# Frauchens liebstes Forellen-Rezept



## Margarelon (16. August 2012)

Halo zusammen.
Hier ganz kurz mein Forellenrezept, welches die "beste Ehefrau der Welt" am liebsten von mir vorgesetzt bekommt. :q

Forellen wie üblich vorbereiten, trocken tupfen. Mit Salz und Pfeffer sowie Kräuter der Provence (gefriergetrocknet) von innen würzen. Eine Knoblauchzehe (für zwei bis drei Forellen. Je nach Gusto auch mehr...) in feine Scheiben schneiden und in die Forelle legen.
Einen frischen Zweig Rosmarin dazu, wieder zuklappen.
Tomate und Limette in feine Scheiben schneiden, im Wechsel auf die Forellen legen. Mit einigen Zweigen frischem Lavendel garnieren. 
Bei ca. 150-160°C für 15 bis 20 Minuten in den vorgeheizten Backofen.
Dazu passt frisches Grillgemüse und Brot. Gemüse (Paprika, Zucchini, Cherrytomaten, Möhren und, mein persönlicher Favorit, Champignons) in mundgerechte Stücke schneiden (Champignons nach Möglichkeit ganz lassen, kleine kaufen!), in Stifte geschnittenen Knoblauch dazu. Reichlich gutes Olivenöl mit Pfeffer und Salz, Rosmarin (oder ital. Kräutermischung gefriergetrocknet) und Limettensaft mischen, zum Gemüse geben und marinieren lassen (ca. 3 Stunden). Das ganze ca. 15 Minuten im vorgeheizten Backofen bei 180°C mit zugeschalteter Grillfunktion grillen. Das natürlich am besten VOR den Forellen, da das Grillgemüse lauwarm seinen Geschmack am besten entwickelt.

Guten Appetit!


----------



## HSV1887 (16. August 2012)

*AW: Frauchens liebstes Forellen-Rezept*

Klingt lecker...... Ich muß wohl mal wieder zum örtlichen Forelenpuff....


----------



## Margarelon (17. August 2012)

*AW: Frauchens liebstes Forellen-Rezept*



HSV1887 schrieb:


> Klingt lecker...... Ich muß wohl mal wieder zum örtlichen Forelenpuff....
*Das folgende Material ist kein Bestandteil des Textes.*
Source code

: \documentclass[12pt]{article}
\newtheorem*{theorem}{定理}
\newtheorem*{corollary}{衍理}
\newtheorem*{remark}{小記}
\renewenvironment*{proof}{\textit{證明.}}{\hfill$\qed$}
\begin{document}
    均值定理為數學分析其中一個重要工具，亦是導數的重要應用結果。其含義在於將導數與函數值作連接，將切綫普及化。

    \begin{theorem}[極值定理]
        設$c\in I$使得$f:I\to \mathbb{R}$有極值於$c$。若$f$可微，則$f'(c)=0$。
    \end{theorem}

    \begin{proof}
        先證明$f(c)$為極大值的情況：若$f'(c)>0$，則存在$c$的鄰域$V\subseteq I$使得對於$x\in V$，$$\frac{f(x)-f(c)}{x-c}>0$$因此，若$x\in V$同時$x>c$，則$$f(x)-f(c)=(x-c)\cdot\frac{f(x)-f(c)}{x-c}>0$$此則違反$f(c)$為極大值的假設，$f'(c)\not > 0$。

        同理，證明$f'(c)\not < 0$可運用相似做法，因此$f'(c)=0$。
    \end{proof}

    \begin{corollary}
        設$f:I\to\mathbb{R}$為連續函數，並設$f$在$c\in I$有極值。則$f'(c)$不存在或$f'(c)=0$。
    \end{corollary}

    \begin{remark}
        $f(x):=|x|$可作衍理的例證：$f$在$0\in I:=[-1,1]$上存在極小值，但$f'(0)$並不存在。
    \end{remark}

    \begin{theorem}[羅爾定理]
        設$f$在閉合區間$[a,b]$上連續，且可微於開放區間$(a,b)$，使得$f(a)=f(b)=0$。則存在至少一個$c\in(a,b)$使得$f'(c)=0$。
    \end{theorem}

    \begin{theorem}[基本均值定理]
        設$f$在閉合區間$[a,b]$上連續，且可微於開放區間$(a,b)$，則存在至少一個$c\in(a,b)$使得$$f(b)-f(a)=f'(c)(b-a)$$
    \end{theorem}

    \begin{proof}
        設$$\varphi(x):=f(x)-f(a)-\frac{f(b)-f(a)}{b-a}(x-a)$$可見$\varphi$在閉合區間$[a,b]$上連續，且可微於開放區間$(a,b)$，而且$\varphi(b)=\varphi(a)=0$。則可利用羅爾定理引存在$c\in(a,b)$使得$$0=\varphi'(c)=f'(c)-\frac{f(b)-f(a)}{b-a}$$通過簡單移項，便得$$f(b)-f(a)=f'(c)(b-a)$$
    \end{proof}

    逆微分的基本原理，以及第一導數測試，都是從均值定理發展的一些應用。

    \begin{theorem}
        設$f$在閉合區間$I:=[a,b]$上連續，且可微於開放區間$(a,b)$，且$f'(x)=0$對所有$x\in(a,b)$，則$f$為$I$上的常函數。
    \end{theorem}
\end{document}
Ich sag's ja immer. Fahr in den FP, hab Spaß, einen Fangerfolg und Abends eine leckere Forelle...
Viel Spaß beim nachkochen!


----------



## namycasch (17. August 2012)

*AW: Frauchens liebstes Forellen-Rezept*

Petri.

Sieht verdammt lecker aus.

Vielen Dank für diese Idee.

Petri.


----------



## Fin (30. August 2012)

*AW: Frauchens liebstes Forellen-Rezept*

Hui, sieht sehr lecker aus! Glaube das Rezept werde ich mal ausprobieren.


----------



## sprogoe (9. April 2013)

*AW: Frauchens liebstes Forellen-Rezept*

ist zwar schon ein älterer threat, aber ich habe gezielt nach einem guten, von mir bisher noch nicht ausprobiertem Forellenrezept gesucht, da ich vor wenigen Tagen eine kleine Teichanlage gepachtet habe und in einem Teich noch einige hundert rotfleischige Gold- und "Lachs"forellen mit Stückgewichten bis ca. 1 kg schwimmen, die unbedingt ihrem ableben zugeführt werden sollten.
Ich werde mal das Rezept von Margarelon ausprobieren, besonders die Beilagen sehen sehr appetitlich aus.
Ich berichte dann später.

Gruß Siggi


----------



## donak (12. April 2013)

*AW: Frauchens liebstes Forellen-Rezept*

Verdammt! Das sieht echt lecker aus.

@ Siggi: Die Forellen ihrem ableben zuzuführen, ist auch nett ausgedrückt, lass sie dir schmecken.


----------



## Margarelon (12. April 2013)

Tztztz... Wieso habe ich Siggis Eintrag nicht gemeldet bekommen? Sowas...
Siggi, lass es dir schmecken! 

Und jetzt muss ich mal gucken, ob ich herausfinde, wo uns Siggi herkommt... Forellen, die weg müssen, dazu mein Rezept... Ich glaube, da geht was!


----------



## sprogoe (14. April 2013)

*AW: Frauchens liebstes Forellen-Rezept*

nach dem "ableben" einiger forellen aus meinem teich habe ich mir heute die bucklige verwandschaft eingeladen und dieses rezept von margarelon ausprobiert.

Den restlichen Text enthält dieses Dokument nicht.